-- EXERCISE INPUTS --
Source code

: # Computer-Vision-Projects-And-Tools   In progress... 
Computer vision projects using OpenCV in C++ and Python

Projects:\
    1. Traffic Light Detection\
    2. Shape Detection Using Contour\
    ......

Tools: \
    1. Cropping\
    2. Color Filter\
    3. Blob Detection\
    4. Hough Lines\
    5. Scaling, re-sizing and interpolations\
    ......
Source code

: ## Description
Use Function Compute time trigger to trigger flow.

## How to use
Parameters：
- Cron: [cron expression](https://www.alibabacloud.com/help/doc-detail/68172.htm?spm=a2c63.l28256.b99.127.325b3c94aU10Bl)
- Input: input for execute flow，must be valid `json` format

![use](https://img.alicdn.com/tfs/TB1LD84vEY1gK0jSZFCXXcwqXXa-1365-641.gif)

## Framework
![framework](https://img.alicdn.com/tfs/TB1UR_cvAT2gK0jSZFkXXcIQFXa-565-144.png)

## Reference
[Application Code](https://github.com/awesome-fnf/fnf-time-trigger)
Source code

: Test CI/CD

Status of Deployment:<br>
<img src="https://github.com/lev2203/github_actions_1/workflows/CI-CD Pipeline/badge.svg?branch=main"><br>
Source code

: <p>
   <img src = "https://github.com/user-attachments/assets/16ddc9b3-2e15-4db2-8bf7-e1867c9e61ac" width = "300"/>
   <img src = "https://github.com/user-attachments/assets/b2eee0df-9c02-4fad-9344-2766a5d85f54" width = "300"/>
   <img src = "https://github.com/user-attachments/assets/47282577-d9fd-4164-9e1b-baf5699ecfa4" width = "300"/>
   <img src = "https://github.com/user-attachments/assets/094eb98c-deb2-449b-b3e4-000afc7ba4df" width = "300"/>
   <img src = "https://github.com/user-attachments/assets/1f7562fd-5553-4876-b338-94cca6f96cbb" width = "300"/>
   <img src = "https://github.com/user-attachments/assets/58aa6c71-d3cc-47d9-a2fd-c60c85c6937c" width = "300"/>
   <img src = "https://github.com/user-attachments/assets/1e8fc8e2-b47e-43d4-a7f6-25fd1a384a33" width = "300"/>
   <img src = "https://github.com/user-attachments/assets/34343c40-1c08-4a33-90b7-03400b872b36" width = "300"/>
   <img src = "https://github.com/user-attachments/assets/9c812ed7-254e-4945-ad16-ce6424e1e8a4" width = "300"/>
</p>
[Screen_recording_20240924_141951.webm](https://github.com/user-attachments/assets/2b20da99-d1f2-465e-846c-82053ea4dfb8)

-- TASK TO CARRY OUT --
Set down the material above in full, keeping each line exactly as it is.

-- RESULT OF THE TASK --
Source code

: # Computer-Vision-Projects-And-Tools   In progress... 
Computer vision projects using OpenCV in C++ and Python

Projects:\
    1. Traffic Light Detection\
    2. Shape Detection Using Contour\
    ......

Tools: \
    1. Cropping\
    2. Color Filter\
    3. Blob Detection\
    4. Hough Lines\
    5. Scaling, re-sizing and interpolations\
    ......
Source code

: ## Description
Use Function Compute time trigger to trigger flow.

## How to use
Parameters：
- Cron: [cron expression](https://www.alibabacloud.com/help/doc-detail/68172.htm?spm=a2c63.l28256.b99.127.325b3c94aU10Bl)
- Input: input for execute flow，must be valid `json` format

![use](https://img.alicdn.com/tfs/TB1LD84vEY1gK0jSZFCXXcwqXXa-1365-641.gif)

## Framework
![framework](https://img.alicdn.com/tfs/TB1UR_cvAT2gK0jSZFkXXcIQFXa-565-144.png)

## Reference
[Application Code](https://github.com/awesome-fnf/fnf-time-trigger)
Source code

: Test CI/CD

Status of Deployment:<br>
<img src="https://github.com/lev2203/github_actions_1/workflows/CI-CD Pipeline/badge.svg?branch=main"><br>
Source code

: <p>
   <img src = "https://github.com/user-attachments/assets/16ddc9b3-2e15-4db2-8bf7-e1867c9e61ac" width = "300"/>
   <img src = "https://github.com/user-attachments/assets/b2eee0df-9c02-4fad-9344-2766a5d85f54" width = "300"/>
   <img src = "https://github.com/user-attachments/assets/47282577-d9fd-4164-9e1b-baf5699ecfa4" width = "300"/>
   <img src = "https://github.com/user-attachments/assets/094eb98c-deb2-449b-b3e4-000afc7ba4df" width = "300"/>
   <img src = "https://github.com/user-attachments/assets/1f7562fd-5553-4876-b338-94cca6f96cbb" width = "300"/>
   <img src = "https://github.com/user-attachments/assets/58aa6c71-d3cc-47d9-a2fd-c60c85c6937c" width = "300"/>
   <img src = "https://github.com/user-attachments/assets/1e8fc8e2-b47e-43d4-a7f6-25fd1a384a33" width = "300"/>
   <img src = "https://github.com/user-attachments/assets/34343c40-1c08-4a33-90b7-03400b872b36" width = "300"/>
   <img src = "https://github.com/user-attachments/assets/9c812ed7-254e-4945-ad16-ce6424e1e8a4" width = "300"/>
</p>
[Screen_recording_20240924_141951.webm](https://github.com/user-attachments/assets/2b20da99-d1f2-465e-846c-82053ea4dfb8)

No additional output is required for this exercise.